Martha Reid in Perthshire uses the same curiously modern-sounding name
for the heroine. The girl’s supposed crimes in Gaelic are usually the
killing of the king’s hound, horse and baby son, but the excessive
punishment for the trivial crime of breaking a pitcher appears in other
traveller tales, for instance versions of AT 720, the Grimms ‘The
Juniper Tree’, where the mother kills her own child for this reason
and serves her to her father in a pie (cf. Tocher 1:124-6). The
child is normally born after his mother has her arms (only) cut off and
has been found in the forest by the man who marries her, but his
presence when she loses arms and legs to carry him with and breasts to
suckle him with, and when she miraculously regains them, adds to the effect of this
highly emotional version. The superfluous sword-stroke and healing frog at the end, when all that is needed is
for the boy to take the thorn
out of his grand-father’s foot in the terms of his mothers curse, is
probably just the result of a lapse of memory. -AJB
WELL THERE WAS ONCE UPON A TIME
there was a king and his wife, and she died, an they left a daughter. So
the king remarried. And this king, when he remarried, the stepmother
took a hatin to this girl. Sae she was goin one day for a pitcher o
water, an she let the pitcher fall. So she put the blame on the
daughter.
So she says to her stepmother, she says,
"Look, " she says, "for God's sake," she says,
"leave me alone." So the girl sets away. Her father droves her
out. She'd nowhere to go. She wis jist left alone. So she says to
herself, she says, "A must go away."
So she married this great fellow, an he
was called up to the army. An when he was called up to the army she was
left in childbirth. So she wisn't able, an nowhere to stay. She'd
nowhere to stay at all. So she was jist on her own. So her bairn was
born, a young son.
So her father cam up to her.
She says, "Look," she says,
"you drove me out," she says, "father," she says,
"an," she says, "look," she says, "ye
understand whit I mean," she says, "A widna like ye for to . .

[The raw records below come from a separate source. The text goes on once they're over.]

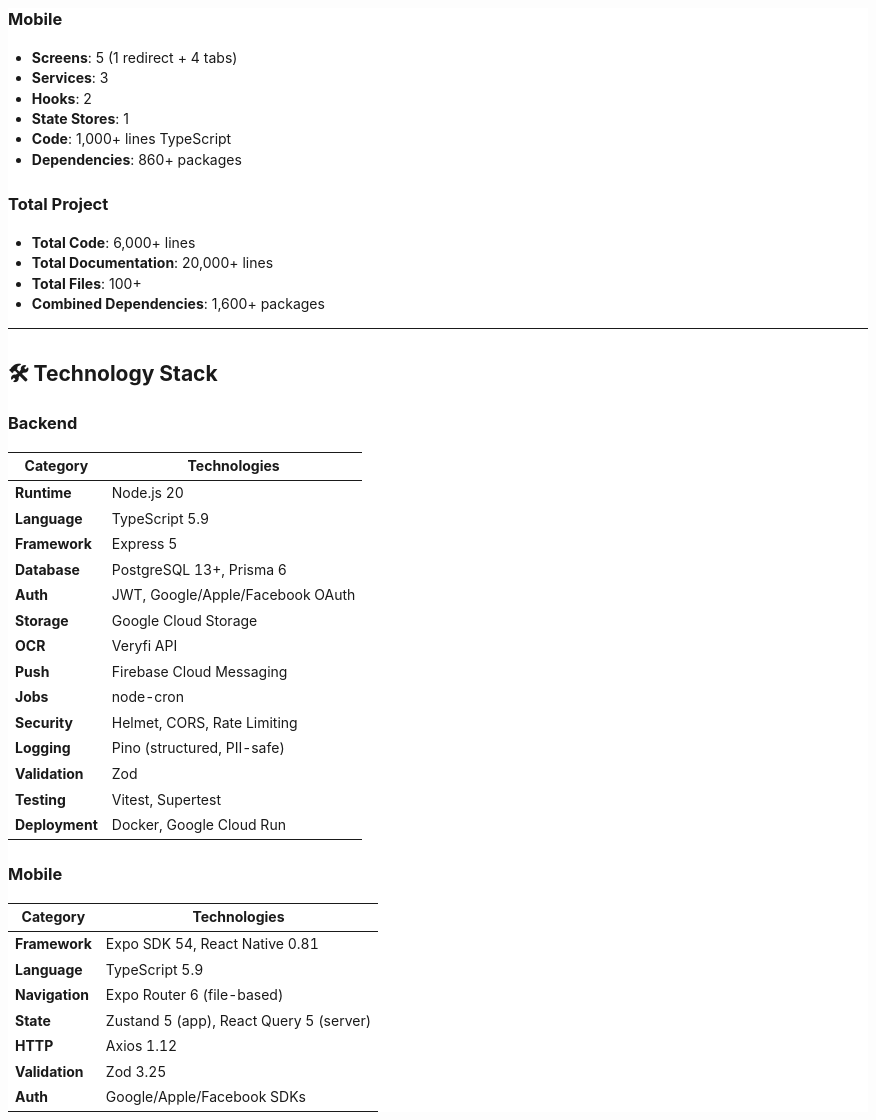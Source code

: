 ### **Mobile**
- **Screens**: 5 (1 redirect + 4 tabs)
- **Services**: 3
- **Hooks**: 2
- **State Stores**: 1
- **Code**: 1,000+ lines TypeScript
- **Dependencies**: 860+ packages

### **Total Project**
- **Total Code**: 6,000+ lines
- **Total Documentation**: 20,000+ lines
- **Total Files**: 100+
- **Combined Dependencies**: 1,600+ packages

---

## 🛠️ **Technology Stack**

### **Backend**
| Category | Technologies |
|----------|-------------|
| **Runtime** | Node.js 20 |
| **Language** | TypeScript 5.9 |
| **Framework** | Express 5 |
| **Database** | PostgreSQL 13+, Prisma 6 |
| **Auth** | JWT, Google/Apple/Facebook OAuth |
| **Storage** | Google Cloud Storage |
| **OCR** | Veryfi API |
| **Push** | Firebase Cloud Messaging |
| **Jobs** | node-cron |
| **Security** | Helmet, CORS, Rate Limiting |
| **Logging** | Pino (structured, PII-safe) |
| **Validation** | Zod |
| **Testing** | Vitest, Supertest |
| **Deployment** | Docker, Google Cloud Run |

### **Mobile**
| Category | Technologies |
|----------|-------------|
| **Framework** | Expo SDK 54, React Native 0.81 |
| **Language** | TypeScript 5.9 |
| **Navigation** | Expo Router 6 (file-based) |
| **State** | Zustand 5 (app), React Query 5 (server) |
| **HTTP** | Axios 1.12 |
| **Validation** | Zod 3.25 |
| **Auth** | Google/Apple/Facebook SDKs |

. for tae come on the same grounds as where I'm walkin."
He says, "Look," he says,
"daughter Doris," he says, "d'ye see that sword?" he
says.
"Yes," she says,
"father."
"Well," he says, "A'm
cuttin off yir arm." So he takes this sword an he cuts off her arm.
"Is that sore," he says, "daughter Doris ?"
"Oh yes, father," she says,
"very." She says, "What aboot ma wee child," she
says, "father?"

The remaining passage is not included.